The remaining restriction in place requires bars and restaurants to stop serving by 11 p.m. and close by 12 a.m.

"If we were serving hot apple cider and bourbon we might have a different story here, but were serving cold beer, it's not the most fun thing to drink in the cold," Spencer Guy, Atrium Brewing's head brewer said. 

Guy said it was exciting to see the taproom filled with customers again Monday.

"It's amazing," Guy said. "Just looking through the brewery doors and seeing customers at 11:30 in the morning was a great feeling.”

Guy said it was hard not to get much of a warning the shutdown was coming, but he said the brewery was "lucky" to be able to pivot to to-go beer sales. 

"We're really lucky to be able to sell a canned product to the consumer and be able to sell four packs. A lot of people in our industry don’t have the advantage of being able to sell a to-go item," he said. "It's awesome to see we're allowed to open again but it's a little bit disheartening when there doesn't seem to be a ton of rhyme or reason behind when we can and when we can't."

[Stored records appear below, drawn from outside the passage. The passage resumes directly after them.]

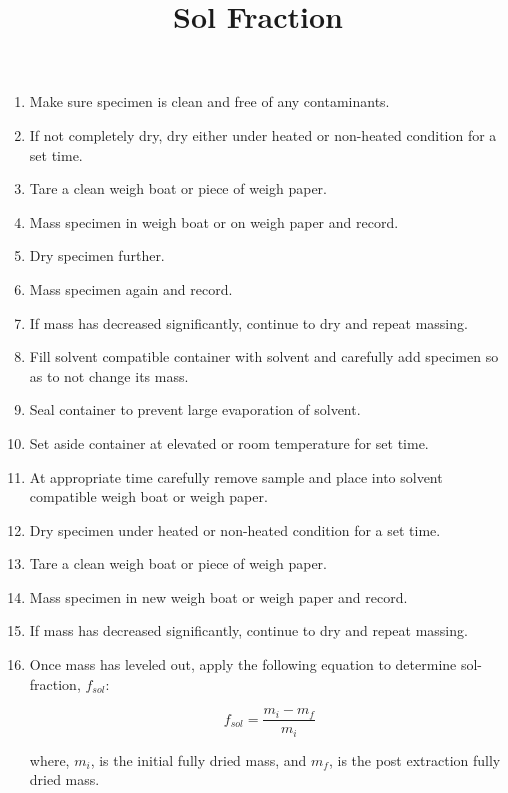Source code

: \documentclass[11pt, oneside]{article}   	%
\title{Sol Fraction}
\begin{document}
\maketitle 							%
\date{}							%

\begin{enumerate}

\item Make sure specimen is clean and free of any contaminants.
\item If not completely dry, dry either under heated or non-heated condition for a set time.
\item Tare a clean weigh boat or piece of weigh paper.
\item Mass specimen in weigh boat or on weigh paper and record.
\item Dry specimen further.
\item Mass specimen again and record.
\item If mass has decreased significantly, continue to dry and repeat massing.
\item Fill solvent compatible container with solvent and carefully add specimen so as to not change its mass.
\item Seal container to prevent large evaporation of solvent.
\item Set aside container at elevated or room temperature for set time.
\item At appropriate time carefully remove sample and place into solvent compatible weigh boat or weigh paper.
\item Dry specimen under heated or non-heated condition for a set time.
\item Tare a clean weigh boat or piece of weigh paper.
\item Mass specimen in new weigh boat or weigh paper and record.
\item If mass has decreased significantly, continue to dry and repeat massing.
\item Once mass has leveled out, apply the following equation to determine sol-fraction, $f_{sol}$:

    \begin{equation}
    	f_{sol} = \frac{m_{i} - m_{f}}{m_{i}}
    \end{equation}
    
    \noindent
    where, $m_{i}$, is the initial fully dried mass, and $m_{f}$, is the post extraction fully dried mass.  

\end{enumerate}
\end{document}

Atrium opened its brewery during the pandemic and like all businesses, has made steps to try and adapt to the restrictions.

"We ordered heaters for our patio 8 weeks ago. They're all on backorder, everybody needs heaters for their patio right now," Guy said.

The governor said there will need to be a strong commitment of mask and social distancing enforcement for businesses to remain open indoors.

"We have to tread very lightly we have to plan for the worst," Guy said. "We just cant wait to be a community in this space because we haven’t gotten that opportunity yet.”

Restaurants and bars remain skeptical the shutdowns are over, but they remain hopeful. 

"I sure hope it's behind us at this point," Oakley said. "Well over the majority of restaurants are playing by the rules, they care about their customers, they care about their employees, and it’s a safe place to be able to go out and enjoy yourself with your family.”

Gyms, theatres, recreation centers and other small venues were also able to open up Monday at a 50% capacity.